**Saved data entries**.
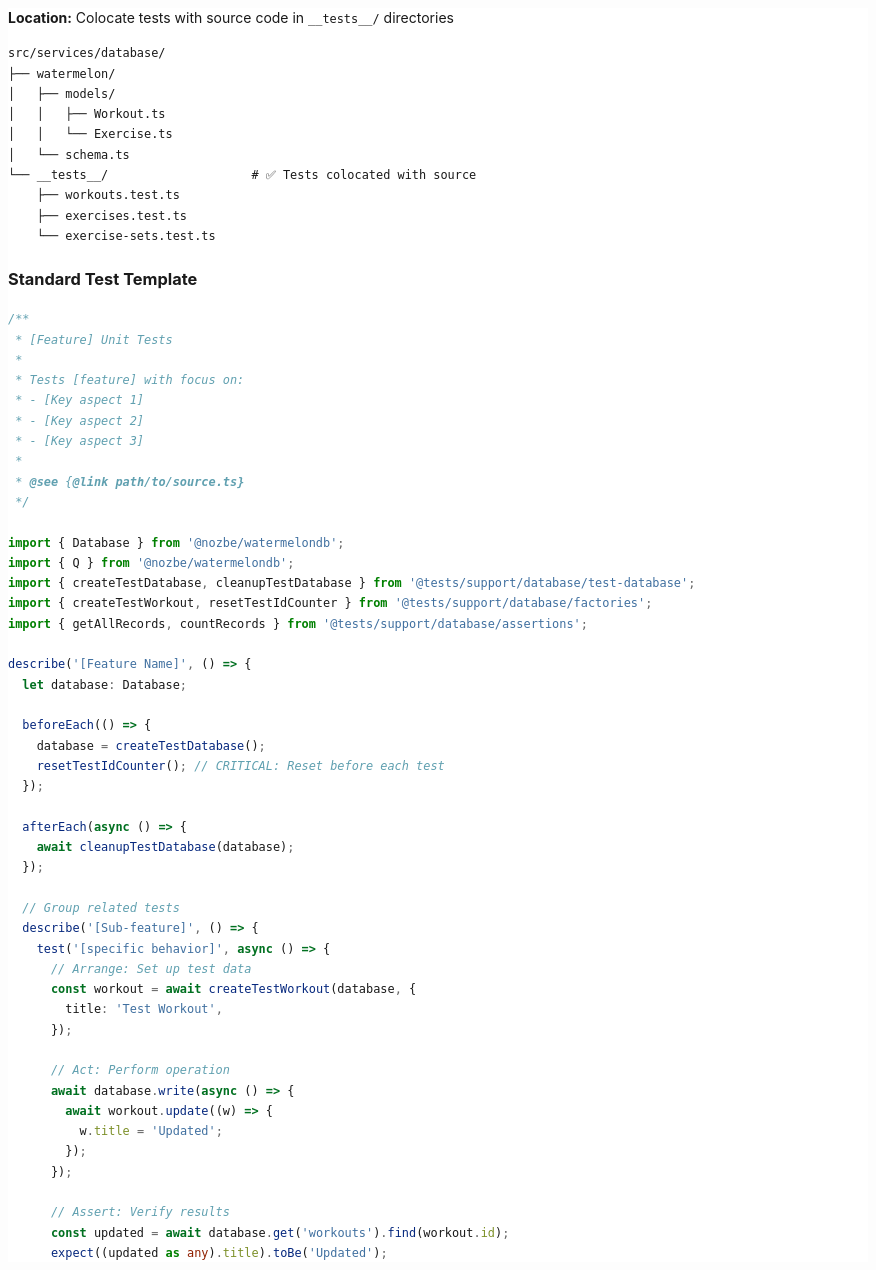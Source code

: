 **Location:** Colocate tests with source code in `__tests__/` directories

```
src/services/database/
├── watermelon/
│   ├── models/
│   │   ├── Workout.ts
│   │   └── Exercise.ts
│   └── schema.ts
└── __tests__/                    # ✅ Tests colocated with source
    ├── workouts.test.ts
    ├── exercises.test.ts
    └── exercise-sets.test.ts
```

### Standard Test Template

```typescript
/**
 * [Feature] Unit Tests
 *
 * Tests [feature] with focus on:
 * - [Key aspect 1]
 * - [Key aspect 2]
 * - [Key aspect 3]
 *
 * @see {@link path/to/source.ts}
 */

import { Database } from '@nozbe/watermelondb';
import { Q } from '@nozbe/watermelondb';
import { createTestDatabase, cleanupTestDatabase } from '@tests/support/database/test-database';
import { createTestWorkout, resetTestIdCounter } from '@tests/support/database/factories';
import { getAllRecords, countRecords } from '@tests/support/database/assertions';

describe('[Feature Name]', () => {
  let database: Database;

  beforeEach(() => {
    database = createTestDatabase();
    resetTestIdCounter(); // CRITICAL: Reset before each test
  });

  afterEach(async () => {
    await cleanupTestDatabase(database);
  });

  // Group related tests
  describe('[Sub-feature]', () => {
    test('[specific behavior]', async () => {
      // Arrange: Set up test data
      const workout = await createTestWorkout(database, {
        title: 'Test Workout',
      });

      // Act: Perform operation
      await database.write(async () => {
        await workout.update((w) => {
          w.title = 'Updated';
        });
      });

      // Assert: Verify results
      const updated = await database.get('workouts').find(workout.id);
      expect((updated as any).title).toBe('Updated');
```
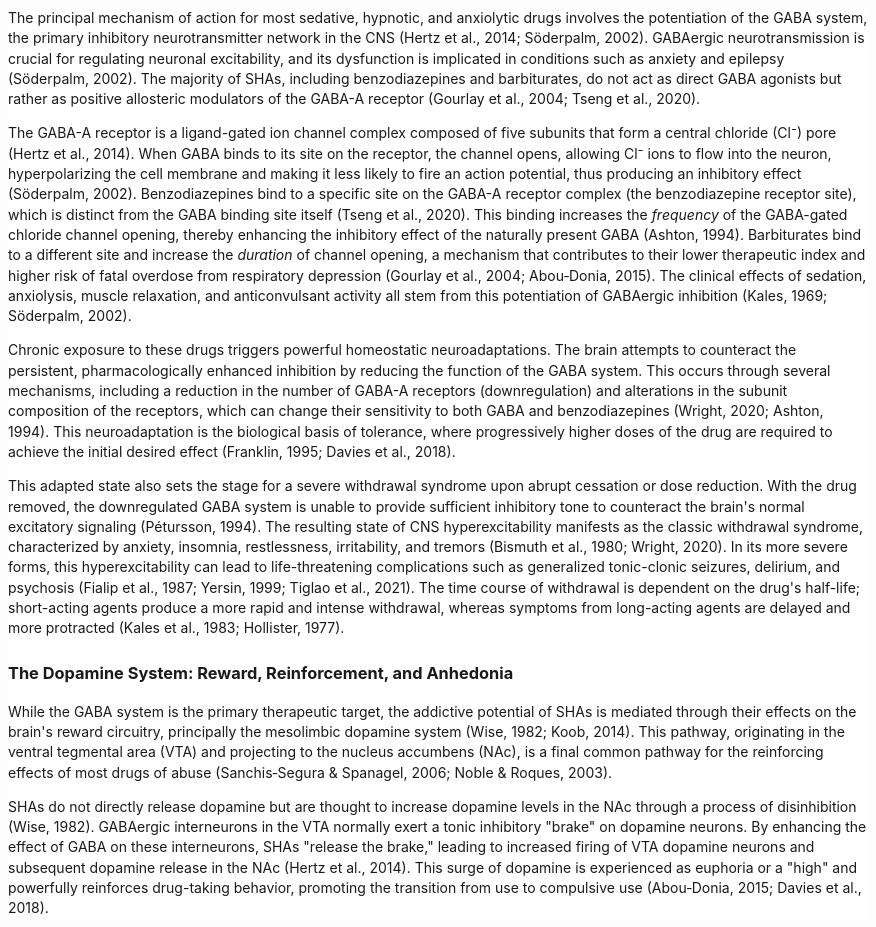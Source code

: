 The principal mechanism of action for most sedative, hypnotic, and anxiolytic drugs involves the potentiation of the GABA system, the primary inhibitory neurotransmitter network in the CNS (Hertz et al., 2014; Söderpalm, 2002). GABAergic neurotransmission is crucial for regulating neuronal excitability, and its dysfunction is implicated in conditions such as anxiety and epilepsy (Söderpalm, 2002). The majority of SHAs, including benzodiazepines and barbiturates, do not act as direct GABA agonists but rather as positive allosteric modulators of the GABA-A receptor (Gourlay et al., 2004; Tseng et al., 2020).

The GABA-A receptor is a ligand-gated ion channel complex composed of five subunits that form a central chloride (Cl⁻) pore (Hertz et al., 2014). When GABA binds to its site on the receptor, the channel opens, allowing Cl⁻ ions to flow into the neuron, hyperpolarizing the cell membrane and making it less likely to fire an action potential, thus producing an inhibitory effect (Söderpalm, 2002). Benzodiazepines bind to a specific site on the GABA-A receptor complex (the benzodiazepine receptor site), which is distinct from the GABA binding site itself (Tseng et al., 2020). This binding increases the *frequency* of the GABA-gated chloride channel opening, thereby enhancing the inhibitory effect of the naturally present GABA (Ashton, 1994). Barbiturates bind to a different site and increase the *duration* of channel opening, a mechanism that contributes to their lower therapeutic index and higher risk of fatal overdose from respiratory depression (Gourlay et al., 2004; Abou‐Donia, 2015). The clinical effects of sedation, anxiolysis, muscle relaxation, and anticonvulsant activity all stem from this potentiation of GABAergic inhibition (Kales, 1969; Söderpalm, 2002).

Chronic exposure to these drugs triggers powerful homeostatic neuroadaptations. The brain attempts to counteract the persistent, pharmacologically enhanced inhibition by reducing the function of the GABA system. This occurs through several mechanisms, including a reduction in the number of GABA-A receptors (downregulation) and alterations in the subunit composition of the receptors, which can change their sensitivity to both GABA and benzodiazepines (Wright, 2020; Ashton, 1994). This neuroadaptation is the biological basis of tolerance, where progressively higher doses of the drug are required to achieve the initial desired effect (Franklin, 1995; Davies et al., 2018).

This adapted state also sets the stage for a severe withdrawal syndrome upon abrupt cessation or dose reduction. With the drug removed, the downregulated GABA system is unable to provide sufficient inhibitory tone to counteract the brain's normal excitatory signaling (Pétursson, 1994). The resulting state of CNS hyperexcitability manifests as the classic withdrawal syndrome, characterized by anxiety, insomnia, restlessness, irritability, and tremors (Bismuth et al., 1980; Wright, 2020). In its more severe forms, this hyperexcitability can lead to life-threatening complications such as generalized tonic-clonic seizures, delirium, and psychosis (Fialip et al., 1987; Yersin, 1999; Tiglao et al., 2021). The time course of withdrawal is dependent on the drug's half-life; short-acting agents produce a more rapid and intense withdrawal, whereas symptoms from long-acting agents are delayed and more protracted (Kales et al., 1983; Hollister, 1977).

### The Dopamine System: Reward, Reinforcement, and Anhedonia

While the GABA system is the primary therapeutic target, the addictive potential of SHAs is mediated through their effects on the brain's reward circuitry, principally the mesolimbic dopamine system (Wise, 1982; Koob, 2014). This pathway, originating in the ventral tegmental area (VTA) and projecting to the nucleus accumbens (NAc), is a final common pathway for the reinforcing effects of most drugs of abuse (Sanchis‐Segura & Spanagel, 2006; Noble & Roques, 2003).

SHAs do not directly release dopamine but are thought to increase dopamine levels in the NAc through a process of disinhibition (Wise, 1982). GABAergic interneurons in the VTA normally exert a tonic inhibitory "brake" on dopamine neurons. By enhancing the effect of GABA on these interneurons, SHAs "release the brake," leading to increased firing of VTA dopamine neurons and subsequent dopamine release in the NAc (Hertz et al., 2014). This surge of dopamine is experienced as euphoria or a "high" and powerfully reinforces drug-taking behavior, promoting the transition from use to compulsive use (Abou‐Donia, 2015; Davies et al., 2018).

**YOUR TASK**. So that the copy stays exact, reproduce each record word for word and leave its images out.

**PROBLEM SOLUTION**.
Source code

: **Location:** Colocate tests with source code in `__tests__/` directories

```
src/services/database/
├── watermelon/
│   ├── models/
│   │   ├── Workout.ts
│   │   └── Exercise.ts
│   └── schema.ts
└── __tests__/                    # ✅ Tests colocated with source
    ├── workouts.test.ts
    ├── exercises.test.ts
    └── exercise-sets.test.ts
```

### Standard Test Template

```typescript
/**
 * [Feature] Unit Tests
 *
 * Tests [feature] with focus on:
 * - [Key aspect 1]
 * - [Key aspect 2]
 * - [Key aspect 3]
 *
 * @see {@link path/to/source.ts}
 */

import { Database } from '@nozbe/watermelondb';
import { Q } from '@nozbe/watermelondb';
import { createTestDatabase, cleanupTestDatabase } from '@tests/support/database/test-database';
import { createTestWorkout, resetTestIdCounter } from '@tests/support/database/factories';
import { getAllRecords, countRecords } from '@tests/support/database/assertions';

describe('[Feature Name]', () => {
  let database: Database;

  beforeEach(() => {
    database = createTestDatabase();
    resetTestIdCounter(); // CRITICAL: Reset before each test
  });

  afterEach(async () => {
    await cleanupTestDatabase(database);
  });

  // Group related tests
  describe('[Sub-feature]', () => {
    test('[specific behavior]', async () => {
      // Arrange: Set up test data
      const workout = await createTestWorkout(database, {
        title: 'Test Workout',
      });

      // Act: Perform operation
      await database.write(async () => {
        await workout.update((w) => {
          w.title = 'Updated';
        });
      });

      // Assert: Verify results
      const updated = await database.get('workouts').find(workout.id);
      expect((updated as any).title).toBe('Updated');
```
Source code

: The principal mechanism of action for most sedative, hypnotic, and anxiolytic drugs involves the potentiation of the GABA system, the primary inhibitory neurotransmitter network in the CNS (Hertz et al., 2014; Söderpalm, 2002). GABAergic neurotransmission is crucial for regulating neuronal excitability, and its dysfunction is implicated in conditions such as anxiety and epilepsy (Söderpalm, 2002). The majority of SHAs, including benzodiazepines and barbiturates, do not act as direct GABA agonists but rather as positive allosteric modulators of the GABA-A receptor (Gourlay et al., 2004; Tseng et al., 2020).

The GABA-A receptor is a ligand-gated ion channel complex composed of five subunits that form a central chloride (Cl⁻) pore (Hertz et al., 2014). When GABA binds to its site on the receptor, the channel opens, allowing Cl⁻ ions to flow into the neuron, hyperpolarizing the cell membrane and making it less likely to fire an action potential, thus producing an inhibitory effect (Söderpalm, 2002). Benzodiazepines bind to a specific site on the GABA-A receptor complex (the benzodiazepine receptor site), which is distinct from the GABA binding site itself (Tseng et al., 2020). This binding increases the *frequency* of the GABA-gated chloride channel opening, thereby enhancing the inhibitory effect of the naturally present GABA (Ashton, 1994). Barbiturates bind to a different site and increase the *duration* of channel opening, a mechanism that contributes to their lower therapeutic index and higher risk of fatal overdose from respiratory depression (Gourlay et al., 2004; Abou‐Donia, 2015). The clinical effects of sedation, anxiolysis, muscle relaxation, and anticonvulsant activity all stem from this potentiation of GABAergic inhibition (Kales, 1969; Söderpalm, 2002).

Chronic exposure to these drugs triggers powerful homeostatic neuroadaptations. The brain attempts to counteract the persistent, pharmacologically enhanced inhibition by reducing the function of the GABA system. This occurs through several mechanisms, including a reduction in the number of GABA-A receptors (downregulation) and alterations in the subunit composition of the receptors, which can change their sensitivity to both GABA and benzodiazepines (Wright, 2020; Ashton, 1994). This neuroadaptation is the biological basis of tolerance, where progressively higher doses of the drug are required to achieve the initial desired effect (Franklin, 1995; Davies et al., 2018).

This adapted state also sets the stage for a severe withdrawal syndrome upon abrupt cessation or dose reduction. With the drug removed, the downregulated GABA system is unable to provide sufficient inhibitory tone to counteract the brain's normal excitatory signaling (Pétursson, 1994). The resulting state of CNS hyperexcitability manifests as the classic withdrawal syndrome, characterized by anxiety, insomnia, restlessness, irritability, and tremors (Bismuth et al., 1980; Wright, 2020). In its more severe forms, this hyperexcitability can lead to life-threatening complications such as generalized tonic-clonic seizures, delirium, and psychosis (Fialip et al., 1987; Yersin, 1999; Tiglao et al., 2021). The time course of withdrawal is dependent on the drug's half-life; short-acting agents produce a more rapid and intense withdrawal, whereas symptoms from long-acting agents are delayed and more protracted (Kales et al., 1983; Hollister, 1977).

### The Dopamine System: Reward, Reinforcement, and Anhedonia

While the GABA system is the primary therapeutic target, the addictive potential of SHAs is mediated through their effects on the brain's reward circuitry, principally the mesolimbic dopamine system (Wise, 1982; Koob, 2014). This pathway, originating in the ventral tegmental area (VTA) and projecting to the nucleus accumbens (NAc), is a final common pathway for the reinforcing effects of most drugs of abuse (Sanchis‐Segura & Spanagel, 2006; Noble & Roques, 2003).

SHAs do not directly release dopamine but are thought to increase dopamine levels in the NAc through a process of disinhibition (Wise, 1982). GABAergic interneurons in the VTA normally exert a tonic inhibitory "brake" on dopamine neurons. By enhancing the effect of GABA on these interneurons, SHAs "release the brake," leading to increased firing of VTA dopamine neurons and subsequent dopamine release in the NAc (Hertz et al., 2014). This surge of dopamine is experienced as euphoria or a "high" and powerfully reinforces drug-taking behavior, promoting the transition from use to compulsive use (Abou‐Donia, 2015; Davies et al., 2018).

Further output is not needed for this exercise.